How to parse JSON in syslog_msg to fields?

@sghosh001c

Here's a working solution for a Logstash configuration that I tested on Logstash 6.3.0.

The filters in this configuration perform three steps:

  1. Grok filter extracts the JSON String, puts it in a temporary field called payload_raw
  2. Json filter parses the temporary payload_raw field, puts the parsed data in a field called "payload"
  3. Mutate filter removes the temporary payload_raw field (and other fields)

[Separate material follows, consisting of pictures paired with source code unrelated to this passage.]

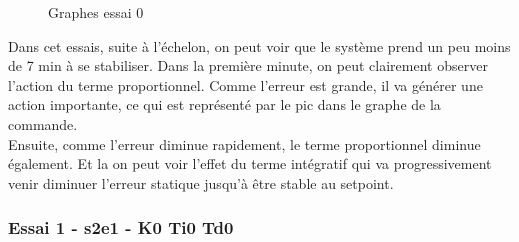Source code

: \begin{figure}[H]
    \centering
    \caption{Graphes essai 0}
    \label{fig:essai-0}
\end{figure}

Dans cet essais, suite à l'échelon, on peut voir que le système prend un peu 
moins de 7 min à se stabiliser. Dans la première minute, on peut clairement
observer l'action du terme proportionnel. Comme l'erreur est grande, 
il va générer une action importante, ce qui est représenté par le pic
dans le graphe de la commande.\\

Ensuite, comme l'erreur diminue rapidement, le terme proportionnel diminue également.
Et la on peut voir l'effet du terme intégratif qui va progressivement venir
diminuer l'erreur statique jusqu'à être stable au setpoint.


\subsubsection{Essai 1 - s2e1 - K0 Ti0 Td0}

The advantage of this approach is that you don't need to know the structure of the JSON. It will parse everything for you.

Logstash configuration

input {
    tcp {
        port => 24514
    }
    udp {
        port => 24514
    }
}

filter {
    
    # Step 1. Extract the JSON String, put it in a temporary field called "payload_raw"
    # Docs: https://www.elastic.co/guide/en/logstash/current/plugins-filters-grok.html
    grok {
        match => {
            "message" => [ "%{JSON:payload_raw}" ]
        }
        pattern_definitions => {
            "JSON" => "{.*$"
        }
    }
    
    # Step 2. Parse the temporary "payload_raw" field, put the parsed data in a field called "payload"
    # Docs: https://www.elastic.co/guide/en/logstash/current/plugins-filters-json.html
    json {
        source => "payload_raw"
        target => "payload"
    }
    
    # Step 3. Remove the temporary "payload_raw" field (and other fields)
    # Docs: https://www.elastic.co/guide/en/logstash/current/plugins-filters-mutate.html
    mutate {
        remove_field => [ "payload_raw", "message", "port", "timestamp" ]
    }
}

output {
    elasticsearch {
        hosts => [ "xx.xxx.xx.xx:9200" ]
        index => "syslog24514-%{+YYYY.MM.dd}"
    }
}

Example input for payload_raw

2018-11-14T12:07:54.446-05:00 [APP/PROC/WEB/0] [OUT] 2018-11-14 17:07:54.444 INFO 25 --- [nio-8080-exec-3] c.s.a.c.InventoryOrderController : {"serverName":"serverNameValue","eventComponent":"eventComponentValue","eventName":"eventNameValue","executionTime":"executionTimeValue","executedBy":"executedByValue","eventId":"eventIdValue","eventType":"eventTypeValue","serverIp":"serverIpValue","eventDetails":"eventDetailsValue"}

Example output for payload

{
  "payload" => {
    "eventComponent": "eventComponentValue",
    "eventName": "eventNameValue",
    "serverName": "serverNameValue",
    "serverIp": "serverIpValue",
    "eventId": "eventIdValue",
    "eventDetails": "eventDetailsValue",
    "executionTime": "executionTimeValue",
    "eventType": "eventTypeValue",
    "executedBy": "executedByValue"
  }
}